= Beginning of Section =

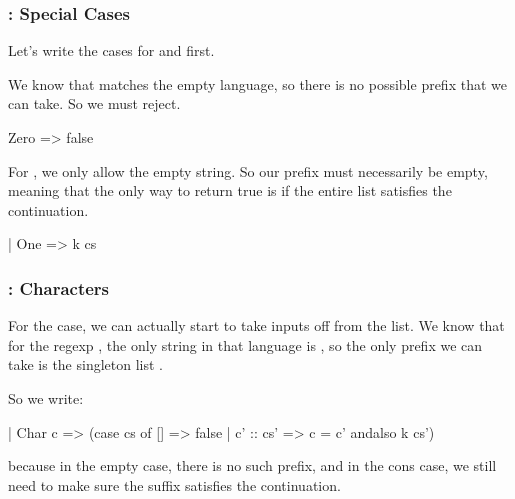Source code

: \documentclass[aspectratio=169]{beamer}
\begin{document}
\begin{frame}[fragile]
  \frametitle{: Special Cases}

  Let's write the cases for  and  first.

  \pause
  \vspace{\fill}

  We know that  matches the empty language, so there is no possible
  prefix that we can take. So we must reject.

  \begin{codeblock}
    Zero => false
  \end{codeblock}

  \pause
  \vspace{\fill}

  For , we only allow the empty string. So our prefix must necessarily
  be empty, meaning that the only way to return true is if the entire list satisfies
  the continuation.

  \begin{codeblock}
    | One => k cs
  \end{codeblock}
\end{frame}

\begin{frame}[fragile]
  \frametitle{: Characters}

  For the  case, we can actually start to take inputs
  off from the list. We know that for the regexp , the only
  string in that language is , so the only prefix we can take is
  the singleton list .

  \pause
  \vspace{\fill}

  So we write:

  \begin{codeblock}
    | Char c => (case cs of
        [] => false
      | c' :: cs' => c = c' andalso k cs')
  \end{codeblock}

  because in the empty case, there is no such prefix, and in the cons case,
  we still need to make sure the suffix satisfies the continuation.
\end{frame}
\end{document}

= End of Section =

Description of the task - The result should be a verbatim copy of the data, free of pictures.

Problem solution -
Source code

: \documentclass[aspectratio=169]{beamer}
\begin{document}
\begin{frame}[fragile]
  \frametitle{: Special Cases}

  Let's write the cases for  and  first.

  \pause
  \vspace{\fill}

  We know that  matches the empty language, so there is no possible
  prefix that we can take. So we must reject.

  \begin{codeblock}
    Zero => false
  \end{codeblock}

  \pause
  \vspace{\fill}

  For , we only allow the empty string. So our prefix must necessarily
  be empty, meaning that the only way to return true is if the entire list satisfies
  the continuation.

  \begin{codeblock}
    | One => k cs
  \end{codeblock}
\end{frame}

\begin{frame}[fragile]
  \frametitle{: Characters}

  For the  case, we can actually start to take inputs
  off from the list. We know that for the regexp , the only
  string in that language is , so the only prefix we can take is
  the singleton list .

  \pause
  \vspace{\fill}

  So we write:

  \begin{codeblock}
    | Char c => (case cs of
        [] => false
      | c' :: cs' => c = c' andalso k cs')
  \end{codeblock}

  because in the empty case, there is no such prefix, and in the cons case,
  we still need to make sure the suffix satisfies the continuation.
\end{frame}
\end{document}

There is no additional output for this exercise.